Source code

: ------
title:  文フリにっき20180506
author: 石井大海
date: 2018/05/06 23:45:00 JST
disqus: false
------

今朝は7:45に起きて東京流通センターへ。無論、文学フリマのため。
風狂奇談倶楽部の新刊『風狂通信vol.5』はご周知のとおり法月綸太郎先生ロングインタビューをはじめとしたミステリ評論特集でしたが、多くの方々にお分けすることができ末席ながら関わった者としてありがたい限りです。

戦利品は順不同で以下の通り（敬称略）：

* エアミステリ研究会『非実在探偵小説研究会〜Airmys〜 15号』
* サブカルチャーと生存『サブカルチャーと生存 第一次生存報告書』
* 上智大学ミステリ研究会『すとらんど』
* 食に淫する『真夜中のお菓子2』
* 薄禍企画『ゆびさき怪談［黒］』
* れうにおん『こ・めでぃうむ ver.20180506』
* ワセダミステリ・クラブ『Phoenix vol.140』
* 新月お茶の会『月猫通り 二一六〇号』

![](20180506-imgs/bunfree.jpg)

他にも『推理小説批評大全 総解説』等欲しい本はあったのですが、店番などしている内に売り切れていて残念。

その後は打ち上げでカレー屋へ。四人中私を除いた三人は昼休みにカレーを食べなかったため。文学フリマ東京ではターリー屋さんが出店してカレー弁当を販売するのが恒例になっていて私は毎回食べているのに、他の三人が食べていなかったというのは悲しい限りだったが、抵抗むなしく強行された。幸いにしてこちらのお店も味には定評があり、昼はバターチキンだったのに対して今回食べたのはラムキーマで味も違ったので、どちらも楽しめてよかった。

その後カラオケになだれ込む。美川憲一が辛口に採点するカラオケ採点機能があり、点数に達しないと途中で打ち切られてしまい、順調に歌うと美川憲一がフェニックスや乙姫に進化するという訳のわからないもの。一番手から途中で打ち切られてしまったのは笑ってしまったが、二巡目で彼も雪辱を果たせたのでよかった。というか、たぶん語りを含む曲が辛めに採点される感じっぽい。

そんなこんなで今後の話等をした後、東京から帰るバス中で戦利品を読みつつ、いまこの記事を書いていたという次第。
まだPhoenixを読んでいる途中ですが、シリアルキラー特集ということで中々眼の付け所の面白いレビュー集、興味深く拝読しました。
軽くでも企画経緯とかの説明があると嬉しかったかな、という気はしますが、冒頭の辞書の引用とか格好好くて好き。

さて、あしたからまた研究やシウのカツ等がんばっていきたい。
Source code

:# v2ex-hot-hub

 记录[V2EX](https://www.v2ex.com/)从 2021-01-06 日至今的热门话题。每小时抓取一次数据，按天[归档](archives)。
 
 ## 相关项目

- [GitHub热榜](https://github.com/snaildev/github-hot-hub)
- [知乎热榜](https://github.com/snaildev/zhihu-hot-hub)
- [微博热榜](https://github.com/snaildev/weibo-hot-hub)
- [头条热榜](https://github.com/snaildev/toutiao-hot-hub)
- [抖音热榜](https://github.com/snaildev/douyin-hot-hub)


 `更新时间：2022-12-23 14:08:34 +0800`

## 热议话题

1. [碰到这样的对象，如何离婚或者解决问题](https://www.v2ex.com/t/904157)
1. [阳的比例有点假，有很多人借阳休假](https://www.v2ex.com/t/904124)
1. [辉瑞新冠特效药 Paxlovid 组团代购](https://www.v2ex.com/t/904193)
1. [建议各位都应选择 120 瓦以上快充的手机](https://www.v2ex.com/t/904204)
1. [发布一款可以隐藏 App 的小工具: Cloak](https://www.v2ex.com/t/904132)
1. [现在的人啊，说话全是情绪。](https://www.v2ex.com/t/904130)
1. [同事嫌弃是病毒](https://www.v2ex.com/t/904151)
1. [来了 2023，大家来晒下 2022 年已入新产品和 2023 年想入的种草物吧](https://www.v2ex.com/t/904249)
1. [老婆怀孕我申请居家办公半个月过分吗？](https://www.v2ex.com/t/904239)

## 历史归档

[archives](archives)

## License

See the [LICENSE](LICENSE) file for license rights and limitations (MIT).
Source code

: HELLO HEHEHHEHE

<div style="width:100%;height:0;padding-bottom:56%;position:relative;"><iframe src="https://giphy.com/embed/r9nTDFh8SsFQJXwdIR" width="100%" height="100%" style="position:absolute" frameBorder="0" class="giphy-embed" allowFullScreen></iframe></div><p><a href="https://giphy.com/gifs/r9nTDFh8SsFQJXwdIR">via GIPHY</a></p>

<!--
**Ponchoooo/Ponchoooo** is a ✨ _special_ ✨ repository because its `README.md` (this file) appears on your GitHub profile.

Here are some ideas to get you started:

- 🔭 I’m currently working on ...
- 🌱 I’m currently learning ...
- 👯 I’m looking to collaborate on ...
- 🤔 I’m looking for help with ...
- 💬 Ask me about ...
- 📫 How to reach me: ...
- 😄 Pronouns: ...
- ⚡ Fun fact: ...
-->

* [HOW TO COMPLETE THIS TASK] Copy every line from the material in which the word "currently" can be found.

* [REPLY TO THE TASK]
- 🔭 I’m currently working on ...
- 🌱 I’m currently learning ...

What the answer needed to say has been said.